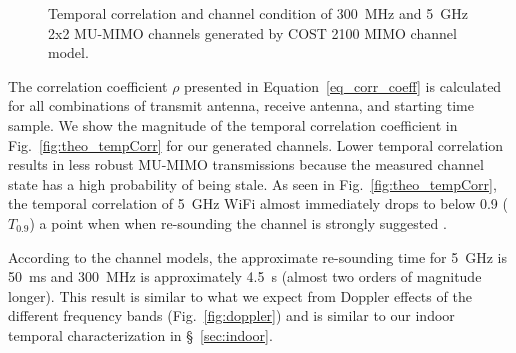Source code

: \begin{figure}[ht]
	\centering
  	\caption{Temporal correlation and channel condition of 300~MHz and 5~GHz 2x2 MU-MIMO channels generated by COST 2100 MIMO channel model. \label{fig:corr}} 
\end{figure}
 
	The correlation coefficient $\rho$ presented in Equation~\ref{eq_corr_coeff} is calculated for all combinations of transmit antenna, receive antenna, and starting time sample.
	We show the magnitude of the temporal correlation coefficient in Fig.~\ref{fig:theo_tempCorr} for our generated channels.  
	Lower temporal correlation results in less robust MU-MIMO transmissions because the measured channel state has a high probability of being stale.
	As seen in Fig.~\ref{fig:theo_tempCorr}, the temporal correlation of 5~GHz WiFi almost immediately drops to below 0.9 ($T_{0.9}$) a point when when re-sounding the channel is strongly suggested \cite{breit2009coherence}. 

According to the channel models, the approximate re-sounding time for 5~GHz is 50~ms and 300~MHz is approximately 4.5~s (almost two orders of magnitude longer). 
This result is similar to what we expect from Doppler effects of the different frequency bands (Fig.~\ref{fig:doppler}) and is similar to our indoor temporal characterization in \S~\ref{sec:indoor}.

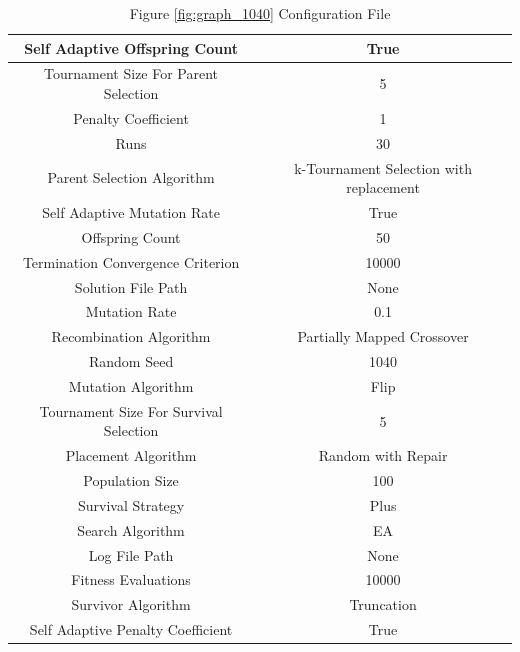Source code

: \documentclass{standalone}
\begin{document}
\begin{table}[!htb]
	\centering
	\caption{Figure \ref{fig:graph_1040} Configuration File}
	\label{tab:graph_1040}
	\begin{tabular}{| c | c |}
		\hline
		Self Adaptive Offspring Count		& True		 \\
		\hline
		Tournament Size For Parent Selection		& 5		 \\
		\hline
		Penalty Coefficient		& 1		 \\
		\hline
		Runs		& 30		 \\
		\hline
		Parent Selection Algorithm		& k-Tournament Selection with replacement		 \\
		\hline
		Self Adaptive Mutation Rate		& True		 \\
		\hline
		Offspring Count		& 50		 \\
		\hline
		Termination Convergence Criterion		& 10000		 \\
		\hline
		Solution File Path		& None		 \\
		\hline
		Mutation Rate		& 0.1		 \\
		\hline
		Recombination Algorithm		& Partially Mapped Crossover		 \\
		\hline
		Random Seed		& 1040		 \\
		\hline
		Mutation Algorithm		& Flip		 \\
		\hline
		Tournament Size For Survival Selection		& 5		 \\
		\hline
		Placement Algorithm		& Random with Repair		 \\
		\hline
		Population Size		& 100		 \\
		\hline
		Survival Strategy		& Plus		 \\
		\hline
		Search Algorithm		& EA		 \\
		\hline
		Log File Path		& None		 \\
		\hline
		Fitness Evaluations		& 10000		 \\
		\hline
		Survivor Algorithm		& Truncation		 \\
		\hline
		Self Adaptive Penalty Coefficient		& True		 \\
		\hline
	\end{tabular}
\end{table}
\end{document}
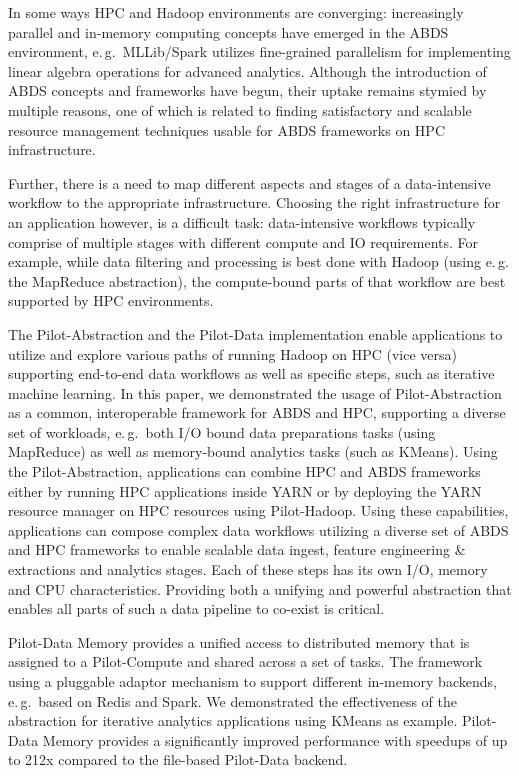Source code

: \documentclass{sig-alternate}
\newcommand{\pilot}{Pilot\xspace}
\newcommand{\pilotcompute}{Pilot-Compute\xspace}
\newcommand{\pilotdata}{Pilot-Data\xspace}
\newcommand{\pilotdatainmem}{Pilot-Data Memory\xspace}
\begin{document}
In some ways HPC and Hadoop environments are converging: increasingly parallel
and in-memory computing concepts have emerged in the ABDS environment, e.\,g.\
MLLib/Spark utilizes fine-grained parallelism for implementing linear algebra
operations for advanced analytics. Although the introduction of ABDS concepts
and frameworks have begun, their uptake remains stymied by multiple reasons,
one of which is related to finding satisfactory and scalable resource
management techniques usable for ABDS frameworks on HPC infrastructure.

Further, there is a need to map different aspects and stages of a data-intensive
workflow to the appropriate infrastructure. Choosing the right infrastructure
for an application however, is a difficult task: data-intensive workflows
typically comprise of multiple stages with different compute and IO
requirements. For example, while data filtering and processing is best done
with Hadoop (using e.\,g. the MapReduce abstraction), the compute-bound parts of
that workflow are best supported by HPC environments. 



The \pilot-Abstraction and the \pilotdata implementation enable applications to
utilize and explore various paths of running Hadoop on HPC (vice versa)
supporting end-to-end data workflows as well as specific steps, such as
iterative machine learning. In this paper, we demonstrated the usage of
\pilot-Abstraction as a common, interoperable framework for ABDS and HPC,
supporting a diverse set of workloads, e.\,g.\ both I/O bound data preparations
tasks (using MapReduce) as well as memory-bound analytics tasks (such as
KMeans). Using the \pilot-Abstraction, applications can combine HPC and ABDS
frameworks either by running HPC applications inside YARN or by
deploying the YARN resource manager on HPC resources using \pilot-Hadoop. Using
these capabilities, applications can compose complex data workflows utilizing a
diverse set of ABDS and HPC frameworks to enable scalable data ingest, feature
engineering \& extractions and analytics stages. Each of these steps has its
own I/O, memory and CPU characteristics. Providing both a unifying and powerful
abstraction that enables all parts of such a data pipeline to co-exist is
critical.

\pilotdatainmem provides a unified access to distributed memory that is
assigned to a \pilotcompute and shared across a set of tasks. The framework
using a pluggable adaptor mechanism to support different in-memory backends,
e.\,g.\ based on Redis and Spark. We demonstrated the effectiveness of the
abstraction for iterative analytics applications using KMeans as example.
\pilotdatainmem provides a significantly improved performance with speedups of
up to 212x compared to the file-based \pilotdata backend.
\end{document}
◆ ◆ ◆
Only the lines above from the line containing "operations for advanced" through the line containing "with Hadoop (using" should be retyped, exactly and with both ends included.

operations for advanced analytics. Although the introduction of ABDS concepts
and frameworks have begun, their uptake remains stymied by multiple reasons,
one of which is related to finding satisfactory and scalable resource
management techniques usable for ABDS frameworks on HPC infrastructure.

Further, there is a need to map different aspects and stages of a data-intensive
workflow to the appropriate infrastructure. Choosing the right infrastructure
for an application however, is a difficult task: data-intensive workflows
typically comprise of multiple stages with different compute and IO
requirements. For example, while data filtering and processing is best done
with Hadoop (using e.\,g. the MapReduce abstraction), the compute-bound parts of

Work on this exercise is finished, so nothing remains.